Limited to Layer 3/4 header inspection.
Mistake
Firewalls block all inbound traffic by default.
Correct
Stateful firewalls allow inbound return traffic for outbound connections because they track connection state. Only unsolicited inbound traffic is blocked by default.
Mistake
Standard ACLs filter on source and destination IP.
Correct
Standard ACLs filter only on source IP address. Extended ACLs filter on source and destination IP, protocol, and port.
Mistake
ACLs are evaluated from bottom to top.
Correct
ACLs are evaluated from top to bottom. The first matching rule is applied, and remaining rules are ignored.
Mistake
You can remove a specific rule from an ACL without affecting others.
Correct
In classic Cisco IOS, you cannot delete a single line from a numbered ACL; you must remove the entire ACL and reapply. Named ACLs allow line deletion with `no permit ...` or `no deny ...`.
Mistake
A firewall and a router with an ACL are equally secure.
Correct
A router with an ACL performs stateless packet filtering and lacks stateful inspection, application awareness, and other advanced features. A dedicated firewall provides higher security.
Reveal each answer, then mark whether you got it right. Score 60%+ to unlock the next chapter.
A stateful firewall tracks the state of active connections using a state table. It allows return traffic automatically for outbound connections. A stateless firewall (or ACL) treats each packet independently and requires explicit rules for return traffic. Stateful is more secure but uses more resources.
A standard ACL should be placed as close to the destination as possible because it only filters on source IP. If placed near the source, it might block traffic that should be allowed to other destinations.

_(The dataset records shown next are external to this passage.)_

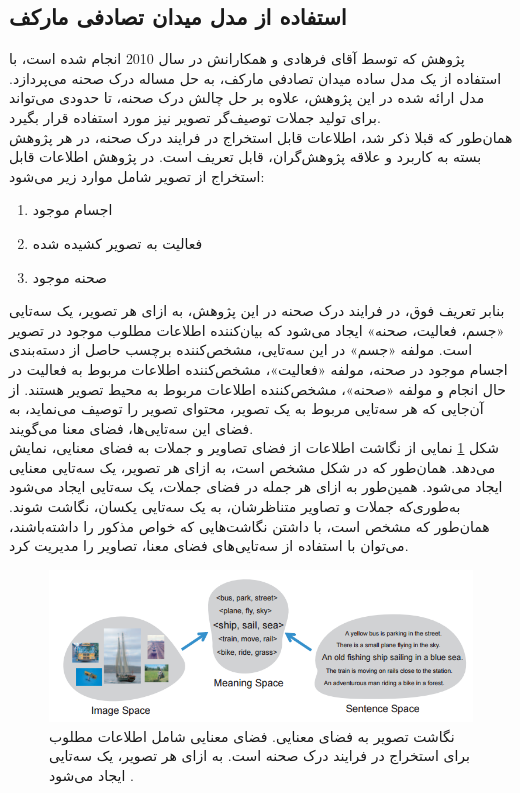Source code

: \subsection[استفاده از مدل میدان تصادفی مارکف]{استفاده از مدل میدان تصادفی مارکف\cite{Farhadi2010every}}
پژوهش 
\cite{Farhadi2010every}
که توسط آقای فرهادی و همکارانش در سال 2010 انجام شده است، با استفاده از یک مدل ساده میدان تصادفی مارکف، به حل مساله درک صحنه می‌پردازد. مدل ارائه شده در این پژوهش، علاوه بر حل چالش درک صحنه، تا حدودی می‌تواند برای تولید جملات توصیف‌گر تصویر نیز مورد استفاده قرار بگیرد.
\\
همان‌طور که قبلا ذکر شد، اطلاعات قابل استخراج در فرایند درک صحنه، در هر پژوهش بسته به کاربرد و علاقه پژوهش‌گران، قابل تعریف است. در پژوهش \cite{Farhadi2010every} اطلاعات قابل استخراج از تصویر شامل موارد زیر می‌شود:
\begin{enumerate}
	\item اجسام موجود
	\item فعالیت به تصویر کشیده شده
	\item صحنه موجود
\end{enumerate}
بنابر تعریف فوق، در فرایند درک صحنه در این پژوهش، به ازای هر تصویر، یک سه‌تایی «جسم، فعالیت، صحنه»
ایجاد می‌شود که بیان‌کننده اطلاعات مطلوب موجود در تصویر است. مولفه «جسم» در این سه‌تایی، مشخص‌کننده‌ برچسب حاصل از دسته‌بندی اجسام موجود در صحنه، مولفه «فعالیت»، مشخص‌کننده اطلاعات مربوط به فعالیت در حال انجام و مولفه «صحنه»، مشخص‌کننده اطلاعات مربوط به محیط تصویر هستند. از آن‌جایی که هر سه‌تایی مربوط به یک تصویر، محتوای تصویر را توصیف می‌نماید، به فضای این سه‌تایی‌ها، فضای معنا می‌گویند.
\\
شکل
\ref{fig:F2010EF1}
نمایی از نگاشت اطلاعات از فضای تصاویر و جملات به فضای معنایی، نمایش می‌دهد. همان‌طور که در شکل مشخص است، به ازای هر تصویر، یک سه‌تایی معنایی ایجاد می‌شود. همین‌طور به ازای هر جمله در فضای جملات، یک سه‌تایی ایجاد می‌شود به‌طوری‌که جملات و تصاویر متناظرشان، به یک سه‌تایی یکسان، نگاشت شوند. همان‌طور که مشخص است، با داشتن نگاشت‌هایی  که خواص مذکور را داشته‌باشند، می‌توان با استفاده از سه‌تایی‌های فضای معنا، تصاویر را مدیریت کرد.

\begin{figure}[h]
	\center
	\includegraphics[scale=0.6]{./Imgs/farhadi2010every_fig1.png}
	\caption[نگاشت تصویر به فضای معنایی]{
		نگاشت تصویر به فضای معنایی. فضای معنایی شامل اطلاعات مطلوب برای استخراج در فرایند درک صحنه است. به ازای هر تصویر، یک سه‌تایی ایجاد می‌شود
		\cite{Farhadi2010every}.
	}
	\label{fig:F2010EF1}
\end{figure}

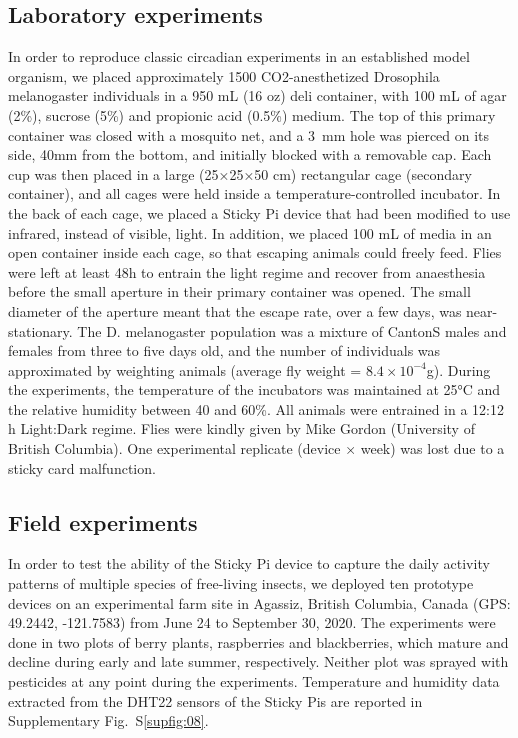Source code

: \documentclass[12pt]{article}
\begin{document}
\begin{linenumbers}
		
		\subsection*{Laboratory experiments}
		In order to reproduce classic circadian experiments in an established model organism, we placed approximately 1500 CO2-anesthetized Drosophila melanogaster individuals in a 950 mL (16 oz) deli container, with 100 mL of agar (2\%), sucrose (5\%) and propionic acid (0.5\%) medium. The top of this primary container was closed with a mosquito net, and a 3~mm hole was pierced on its side, 40mm from the bottom, and initially blocked with a removable cap. Each cup was then placed in a large (25×25×50 cm) rectangular cage (secondary container), and all cages were held inside a temperature-controlled incubator. In the back of each cage, we placed a Sticky Pi device that had been modified to use infrared, instead of visible, light. In addition, we placed 100 mL of media in an open container inside each cage, so that escaping animals could freely feed. Flies were left at least 48h to entrain the light regime and recover from anaesthesia before the small aperture in their primary container was opened. The small diameter of the aperture meant that the escape rate, over a few days, was near-stationary.
		The D. melanogaster population was a mixture of CantonS males and females from three to five days old, and the number of individuals was approximated by weighting animals (average fly weight = $8.4×10^{-4}$g). During the experiments, the temperature of the incubators was maintained at 25°C and the relative humidity between 40 and 60\%. All animals were entrained in a 12:12 h Light:Dark regime. Flies were kindly given by Mike Gordon (University of British Columbia). One experimental replicate (device × week) was lost due to a sticky card malfunction.

		\subsection*{Field experiments}
		In order to test the ability of the Sticky Pi device to capture the daily activity patterns of multiple species of free-living insects, we deployed ten prototype devices on an experimental farm site in Agassiz, British Columbia, Canada (GPS: 49.2442, -121.7583) from June 24 to September 30, 2020. The experiments were done in two plots of berry plants, raspberries and blackberries, which mature and decline during early and late summer, respectively. Neither plot was sprayed with pesticides at any point during the experiments.
		Temperature and humidity data extracted from the DHT22 sensors of the Sticky Pis are reported in Supplementary Fig.~S\ref{supfig:08}.


\end{linenumbers}
\end{document}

Every ACL has an implicit deny all at the end. If a packet does not match any permit rule, it is denied. This is not displayed in the ACL configuration but is always enforced.

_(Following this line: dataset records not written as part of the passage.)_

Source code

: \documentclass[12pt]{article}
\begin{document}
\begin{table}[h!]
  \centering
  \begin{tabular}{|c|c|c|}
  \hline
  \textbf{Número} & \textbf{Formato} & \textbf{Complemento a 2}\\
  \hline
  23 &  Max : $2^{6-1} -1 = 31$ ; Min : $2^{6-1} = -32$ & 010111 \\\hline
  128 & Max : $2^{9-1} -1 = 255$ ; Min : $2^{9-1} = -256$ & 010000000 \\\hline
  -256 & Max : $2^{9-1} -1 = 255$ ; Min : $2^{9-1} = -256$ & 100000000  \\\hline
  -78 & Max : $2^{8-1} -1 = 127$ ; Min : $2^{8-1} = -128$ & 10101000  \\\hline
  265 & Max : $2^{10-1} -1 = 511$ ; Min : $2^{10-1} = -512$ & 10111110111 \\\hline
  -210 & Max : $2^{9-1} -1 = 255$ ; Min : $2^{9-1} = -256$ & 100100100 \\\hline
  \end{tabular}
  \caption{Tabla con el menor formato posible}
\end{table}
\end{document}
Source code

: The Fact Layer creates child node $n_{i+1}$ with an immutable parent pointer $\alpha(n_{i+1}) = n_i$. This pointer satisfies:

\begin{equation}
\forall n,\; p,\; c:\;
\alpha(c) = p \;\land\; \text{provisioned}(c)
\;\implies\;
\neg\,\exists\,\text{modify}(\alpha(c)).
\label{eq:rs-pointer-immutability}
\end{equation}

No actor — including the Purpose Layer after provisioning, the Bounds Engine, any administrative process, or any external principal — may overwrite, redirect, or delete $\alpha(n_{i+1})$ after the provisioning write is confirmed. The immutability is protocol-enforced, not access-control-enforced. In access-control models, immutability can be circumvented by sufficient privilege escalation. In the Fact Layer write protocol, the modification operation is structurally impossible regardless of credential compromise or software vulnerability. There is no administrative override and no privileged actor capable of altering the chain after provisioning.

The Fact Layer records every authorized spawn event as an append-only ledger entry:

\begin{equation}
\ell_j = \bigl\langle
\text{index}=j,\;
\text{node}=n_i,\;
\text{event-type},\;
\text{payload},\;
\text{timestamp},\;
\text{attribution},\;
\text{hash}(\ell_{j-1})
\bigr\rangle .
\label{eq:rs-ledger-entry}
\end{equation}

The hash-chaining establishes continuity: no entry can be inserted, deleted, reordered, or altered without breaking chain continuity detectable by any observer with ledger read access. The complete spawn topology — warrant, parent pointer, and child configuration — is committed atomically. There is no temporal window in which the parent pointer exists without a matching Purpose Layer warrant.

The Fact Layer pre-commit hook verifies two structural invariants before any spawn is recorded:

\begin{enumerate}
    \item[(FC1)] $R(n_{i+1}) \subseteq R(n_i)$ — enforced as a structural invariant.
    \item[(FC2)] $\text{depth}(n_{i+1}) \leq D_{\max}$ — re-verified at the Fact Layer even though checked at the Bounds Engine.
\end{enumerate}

A wildcard mask is the inverse of a subnet mask. A 0 bit means the corresponding bit in the IP address must match exactly; a 1 bit means ignore. For example, 0.0.0.255 matches any host in the last octet. Subnet masks use 1 for network and 0 for host.
No. Routers with ACLs perform stateless filtering and lack stateful inspection, application awareness, and advanced security features. Firewalls provide deeper inspection and better protection.
A DMZ (demilitarized zone) is a network segment that hosts public-facing services (web, email). The firewall restricts inbound traffic to specific ports and prevents the DMZ from initiating connections to the internal network, limiting damage if a server is compromised.
A proxy firewall acts as an intermediary, terminating connections and inspecting application data. It hides internal IPs and provides deep inspection but is slower. A packet-filtering firewall examines headers only and is faster but less secure.